- What the exercise asks -
Retype each record shown below, leaving every character as it is.
═══ Given data ═══
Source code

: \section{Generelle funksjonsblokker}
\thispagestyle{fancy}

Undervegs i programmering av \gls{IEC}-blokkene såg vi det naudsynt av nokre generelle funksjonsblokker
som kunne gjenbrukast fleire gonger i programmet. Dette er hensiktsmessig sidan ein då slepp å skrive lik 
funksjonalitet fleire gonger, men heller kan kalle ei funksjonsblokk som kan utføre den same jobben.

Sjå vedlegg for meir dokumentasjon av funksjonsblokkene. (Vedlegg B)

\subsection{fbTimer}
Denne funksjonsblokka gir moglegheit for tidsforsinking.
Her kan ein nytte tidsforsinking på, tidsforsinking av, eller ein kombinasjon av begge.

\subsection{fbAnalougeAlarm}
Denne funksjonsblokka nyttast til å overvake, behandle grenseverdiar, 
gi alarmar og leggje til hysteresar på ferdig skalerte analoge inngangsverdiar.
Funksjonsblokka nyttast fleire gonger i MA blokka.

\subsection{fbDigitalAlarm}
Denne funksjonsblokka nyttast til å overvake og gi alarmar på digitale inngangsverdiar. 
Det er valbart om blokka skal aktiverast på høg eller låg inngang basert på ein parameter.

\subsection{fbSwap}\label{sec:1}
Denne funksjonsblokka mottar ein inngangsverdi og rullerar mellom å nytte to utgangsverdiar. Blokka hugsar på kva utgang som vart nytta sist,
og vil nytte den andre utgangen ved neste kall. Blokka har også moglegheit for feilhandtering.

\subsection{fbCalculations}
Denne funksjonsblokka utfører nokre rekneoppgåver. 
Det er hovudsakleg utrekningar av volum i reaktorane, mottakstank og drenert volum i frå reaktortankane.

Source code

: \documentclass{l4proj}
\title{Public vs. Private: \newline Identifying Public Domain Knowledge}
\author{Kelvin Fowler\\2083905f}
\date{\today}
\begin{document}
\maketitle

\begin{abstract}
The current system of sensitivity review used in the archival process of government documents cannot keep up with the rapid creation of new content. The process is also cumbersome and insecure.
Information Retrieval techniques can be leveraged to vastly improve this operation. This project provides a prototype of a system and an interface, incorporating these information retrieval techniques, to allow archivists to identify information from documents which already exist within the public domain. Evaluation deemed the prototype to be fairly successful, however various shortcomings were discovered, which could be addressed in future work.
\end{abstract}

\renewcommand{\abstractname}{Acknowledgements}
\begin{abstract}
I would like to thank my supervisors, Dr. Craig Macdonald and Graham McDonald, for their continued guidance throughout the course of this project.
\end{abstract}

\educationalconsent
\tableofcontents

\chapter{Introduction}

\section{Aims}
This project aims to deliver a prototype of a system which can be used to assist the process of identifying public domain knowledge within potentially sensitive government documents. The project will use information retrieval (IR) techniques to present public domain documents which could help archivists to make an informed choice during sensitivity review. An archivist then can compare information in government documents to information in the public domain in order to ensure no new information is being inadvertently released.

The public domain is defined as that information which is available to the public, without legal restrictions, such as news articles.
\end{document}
═══
- Exercise solution -
Source code

: \section{Generelle funksjonsblokker}
\thispagestyle{fancy}

Undervegs i programmering av \gls{IEC}-blokkene såg vi det naudsynt av nokre generelle funksjonsblokker
som kunne gjenbrukast fleire gonger i programmet. Dette er hensiktsmessig sidan ein då slepp å skrive lik 
funksjonalitet fleire gonger, men heller kan kalle ei funksjonsblokk som kan utføre den same jobben.

Sjå vedlegg for meir dokumentasjon av funksjonsblokkene. (Vedlegg B)

\subsection{fbTimer}
Denne funksjonsblokka gir moglegheit for tidsforsinking.
Her kan ein nytte tidsforsinking på, tidsforsinking av, eller ein kombinasjon av begge.

\subsection{fbAnalougeAlarm}
Denne funksjonsblokka nyttast til å overvake, behandle grenseverdiar, 
gi alarmar og leggje til hysteresar på ferdig skalerte analoge inngangsverdiar.
Funksjonsblokka nyttast fleire gonger i MA blokka.

\subsection{fbDigitalAlarm}
Denne funksjonsblokka nyttast til å overvake og gi alarmar på digitale inngangsverdiar. 
Det er valbart om blokka skal aktiverast på høg eller låg inngang basert på ein parameter.

\subsection{fbSwap}\label{sec:1}
Denne funksjonsblokka mottar ein inngangsverdi og rullerar mellom å nytte to utgangsverdiar. Blokka hugsar på kva utgang som vart nytta sist,
og vil nytte den andre utgangen ved neste kall. Blokka har også moglegheit for feilhandtering.

\subsection{fbCalculations}
Denne funksjonsblokka utfører nokre rekneoppgåver. 
Det er hovudsakleg utrekningar av volum i reaktorane, mottakstank og drenert volum i frå reaktortankane.

Source code

: \documentclass{l4proj}
\title{Public vs. Private: \newline Identifying Public Domain Knowledge}
\author{Kelvin Fowler\\2083905f}
\date{\today}
\begin{document}
\maketitle

\begin{abstract}
The current system of sensitivity review used in the archival process of government documents cannot keep up with the rapid creation of new content. The process is also cumbersome and insecure.
Information Retrieval techniques can be leveraged to vastly improve this operation. This project provides a prototype of a system and an interface, incorporating these information retrieval techniques, to allow archivists to identify information from documents which already exist within the public domain. Evaluation deemed the prototype to be fairly successful, however various shortcomings were discovered, which could be addressed in future work.
\end{abstract}

\renewcommand{\abstractname}{Acknowledgements}
\begin{abstract}
I would like to thank my supervisors, Dr. Craig Macdonald and Graham McDonald, for their continued guidance throughout the course of this project.
\end{abstract}

\educationalconsent
\tableofcontents

\chapter{Introduction}

\section{Aims}
This project aims to deliver a prototype of a system which can be used to assist the process of identifying public domain knowledge within potentially sensitive government documents. The project will use information retrieval (IR) techniques to present public domain documents which could help archivists to make an informed choice during sensitivity review. An archivist then can compare information in government documents to information in the public domain in order to ensure no new information is being inadvertently released.

The public domain is defined as that information which is available to the public, without legal restrictions, such as news articles.
\end{document}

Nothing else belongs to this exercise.